Mouse RUNX1C regulates pre-megakaryocytic/erythroid output and maintains survival of megakaryocyte progenitors.

Abstract

RUNX1 is crucial for the regulation of megakaryocyte specification, maturation and thrombopoiesis. Runx1 possesses two promoters: the distal P1 and proximal P2 promoters. The major protein isoforms generated by P1 and P2 are RUNX1C and RUNX1B respectively, which differ solely in their N-terminal amino acid sequences. RUNX1C is the most abundantly expressed isoform in adult hematopoiesis, present in all RUNX1-expressing populations, including the cKit(+) hematopoietic stem and progenitor cells (HSPCs). RUNX1B expression is more restricted, being highly expressed in the megakaryocyte lineage but downregulated during erythropoiesis. We generated a Runx1P1 knock-in of RUNX1B, termed P1-MRIPV This mouse line lacks RUNX1C expression but has normal total RUNX1 levels, solely comprising RUNX1B. Utilizing this mouse line we establish a specific requirement for the P1-RUNX1C isoform in megakaryopoiesis, which cannot be entirely compensated for by RUNX1B overexpression. P1 knock-in Megakaryocyte Progenitors (MkP) have reduced proliferative capacity and undergo increased cell death, resulting in thrombocytopenia. P1 knock-in Pre-Megakaryocyte/Erythroid Progenitors (PreMegEs) demonstrate an erythroid-specification bias, evident from increased erythroid colony-forming ability and decreased megakaryocyte output.

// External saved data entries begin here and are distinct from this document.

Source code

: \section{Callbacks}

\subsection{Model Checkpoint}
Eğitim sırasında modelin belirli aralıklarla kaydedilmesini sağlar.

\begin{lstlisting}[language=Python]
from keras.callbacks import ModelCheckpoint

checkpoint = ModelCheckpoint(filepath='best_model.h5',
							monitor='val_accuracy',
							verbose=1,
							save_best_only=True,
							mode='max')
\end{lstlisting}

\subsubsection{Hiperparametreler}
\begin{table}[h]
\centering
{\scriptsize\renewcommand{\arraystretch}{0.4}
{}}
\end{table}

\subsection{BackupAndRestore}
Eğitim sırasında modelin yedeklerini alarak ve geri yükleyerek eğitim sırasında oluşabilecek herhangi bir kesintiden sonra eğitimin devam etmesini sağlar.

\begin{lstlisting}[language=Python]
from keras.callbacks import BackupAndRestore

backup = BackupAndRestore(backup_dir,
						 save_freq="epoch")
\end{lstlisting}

At a transcriptional level, multiple erythroid-specific genes are upregulated and megakaryocyte-specific transcripts are downregulated. In addition, pro-apoptotic pathways are activated in P1 knock-in PreMegEs, presumably accounting for the increased cell death in the MkP compartment. Unlike in the conditional adult Runx1 null models, megakaryocytic maturation is not affected in the P1 knock-in mice, suggesting that RUNX1B can regulate endomitosis and thrombopoiesis. Therefore, despite the high degree of structural similarity, RUNX1B and RUNX1C isoforms have distinct and specific roles in adult megakaryopoiesis.